Reach versus The Mill 

When news broke last month that Reach would receive money from Google for its local newsletter efforts, it drew some unflattering attention from independent Manchester newsletter The Mill – fueled, perhaps, by Press Gazette’s David versus Goliath headline framing of the story.

The Mill has used Reach’s expansion to call for more sign-ups and greater support for independent media.

[Read more: Manchester Mill celebrates first year and 1,000 members with print run]

What did Higgerson make of the comparison between Reach and The Mill?

“It’s for them to talk about what they’re doing.

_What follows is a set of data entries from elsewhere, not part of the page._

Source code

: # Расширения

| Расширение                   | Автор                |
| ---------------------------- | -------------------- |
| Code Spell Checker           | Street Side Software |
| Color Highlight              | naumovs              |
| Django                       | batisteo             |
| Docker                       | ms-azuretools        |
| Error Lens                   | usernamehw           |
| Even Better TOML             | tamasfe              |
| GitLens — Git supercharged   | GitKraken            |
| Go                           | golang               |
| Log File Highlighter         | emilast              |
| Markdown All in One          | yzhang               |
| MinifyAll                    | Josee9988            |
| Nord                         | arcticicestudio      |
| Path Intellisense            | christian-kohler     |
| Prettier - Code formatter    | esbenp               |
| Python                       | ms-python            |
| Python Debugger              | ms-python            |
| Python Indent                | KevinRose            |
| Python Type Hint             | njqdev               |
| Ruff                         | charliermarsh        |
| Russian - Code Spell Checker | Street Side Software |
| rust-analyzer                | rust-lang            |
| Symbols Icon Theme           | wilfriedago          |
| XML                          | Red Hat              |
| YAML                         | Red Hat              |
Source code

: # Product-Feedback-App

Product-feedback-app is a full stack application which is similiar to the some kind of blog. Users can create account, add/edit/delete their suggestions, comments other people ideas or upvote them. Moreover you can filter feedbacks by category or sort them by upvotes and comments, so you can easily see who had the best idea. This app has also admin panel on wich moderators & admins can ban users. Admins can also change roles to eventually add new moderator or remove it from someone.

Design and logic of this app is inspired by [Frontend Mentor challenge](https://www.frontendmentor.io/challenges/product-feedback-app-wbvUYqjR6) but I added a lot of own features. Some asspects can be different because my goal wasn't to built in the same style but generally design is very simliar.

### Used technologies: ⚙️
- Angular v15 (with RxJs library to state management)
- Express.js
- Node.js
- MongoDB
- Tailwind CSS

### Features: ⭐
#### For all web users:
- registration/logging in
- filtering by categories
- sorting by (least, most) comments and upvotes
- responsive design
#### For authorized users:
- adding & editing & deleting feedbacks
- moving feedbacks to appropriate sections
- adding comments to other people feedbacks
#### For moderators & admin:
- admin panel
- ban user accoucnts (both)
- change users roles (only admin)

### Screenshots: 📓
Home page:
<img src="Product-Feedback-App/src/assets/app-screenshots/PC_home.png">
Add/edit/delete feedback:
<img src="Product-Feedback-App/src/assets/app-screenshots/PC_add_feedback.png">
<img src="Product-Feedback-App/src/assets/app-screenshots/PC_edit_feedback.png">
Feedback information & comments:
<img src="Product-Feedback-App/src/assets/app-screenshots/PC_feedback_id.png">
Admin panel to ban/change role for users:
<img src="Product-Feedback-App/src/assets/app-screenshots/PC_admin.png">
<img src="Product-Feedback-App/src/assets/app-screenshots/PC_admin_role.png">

What we’re doing through the Email Innovation Lab is responding to user research that told us two things,” he said.

“One: that people don’t have time to come to our websites every day and we operate in a 24-hour news cycle, which means that you aren’t guaranteed the most ‘important’ story of the day to be right in front of you. And secondly: there were therefore stories that would be lost in the news cycle. 

“So the plan for us with the email launches in Manchester, Liverpool, Bristol, Nottingham and London was to meet both of those demands. And the response has been really positive so far. 

“Candidly, from our point of view, it’s not a competition. We’ve always said: if people want to come in and launch journalistic enterprises in towns or cities that we’re in, we’ll always welcome that.

“Our experience of moving into other people’s markets, when we launched titles like Yorkshire Live, Leeds Live and Belfast Live – that was very much seen by the industry as Trinity Mirror, latterly Reach, moving into other people’s territories.

“But all we found whenever we’ve moved into a market is the overall size of the local audience grows as well, and I think the other publishers would testify to that. So the competition thing – I don’t really see that… The Evening Standard is not any smaller because of the existence of My London.”

The fight for/with social media

Social media has become a big competitor for eyeballs across the news industry. Because of this, Higgerson said: “The single biggest challenge that we’ve got is making people interested in local news, full stop.

“We’ve got some launches coming up as email newsletters that will turn some of our weekly newspapers into, essentially, seven-day brands for people across print and online. Because that’s where you feel the social media pressure the most.

“If there’s a helicopter swirling above your house on a Tuesday, and the paper’s not due out until Friday, by the time the paper comes out on Friday you’ve heard every conspiracy theory about the incredibly dangerous armed robbers hanging out in the local forest. And it actually turns out that [the police] were dealing with something far less sinister. 

“And that’s what we need to do – create relationships with readers so that at least once a day, they’re checking in with us because we’re coming to them and that helps them better inform the conversations they’re having on social media. 

“And that is where the real battle for attention, and indeed revenue, is. It’s far more between social media or search companies and publishers – big or small – than it is between any two publishers of any size.”